On Fri, 2007-05-04 at 14:17 -0700, Murray S. Kucherawy wrote:
On Fri, 4 May 2007, Tim Gokcen wrote:
I notice that the new DKIM spec (draft-ietf-dkim-base-10) does not 
explicitly say which header field receiving agents are supposed to 
verify signatures against. Section 6.1 seems to imply that the "From" 
field can be verified, but neither confirms nor denies whether more 
hidden fields such as "Resent-From" (or "Resent-Sender") could be used.

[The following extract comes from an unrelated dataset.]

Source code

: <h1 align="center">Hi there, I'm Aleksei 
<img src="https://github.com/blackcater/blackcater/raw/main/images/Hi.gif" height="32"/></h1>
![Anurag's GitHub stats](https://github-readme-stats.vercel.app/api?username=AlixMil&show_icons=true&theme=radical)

Section 6.1 says the "From" header must me signed, but that's the only 
such assertion in the document.

The absence of guidance about what header fields to verify signatures
against is intended to make DKIM as flexible as possible.  It will be a
very common case that the signing address matches the From header field,
and the verifier might treat that case specially.  At least some of the
Sender Signing Policy drafts do consider such a signature to
automatically satisfy SSP.  But DKIM can also be used to sign on behalf
of, for example, mailing lists, where the signing address corresponds
with [my opinion here] the List-ID header field.

DKIM is intentionally flexible enough for the verifier to make decisions
based on the type of signature present, and whether it corresponds with
the address on any particular message header fields.  One thing to
consider, though, is that any agent that can sign a message can also add
any header fields they want, so it's probably more relevant who the
signer is than what their purported role is in handling the message.


DKIM itself makes no assertion about the validity of the content of any 
header apart from the signature itself.  The only thing it can guarantee 
is that the headers and body that arrived which were included in the 
signature were unaltered in transit (other than header ordering).

Is the selection of what to verify against truly absent from the DKIM 
spec?

In the context in which you're operating, it is.

Is there anything we can do in order to ensure that the receiving mail 
server (verifier) is able to correlate the sending domain with a DKIM 
entry and thus verify the message against our published DNS TXT records, 
without resorting to highly-visible fields such as "From" or "Sender"?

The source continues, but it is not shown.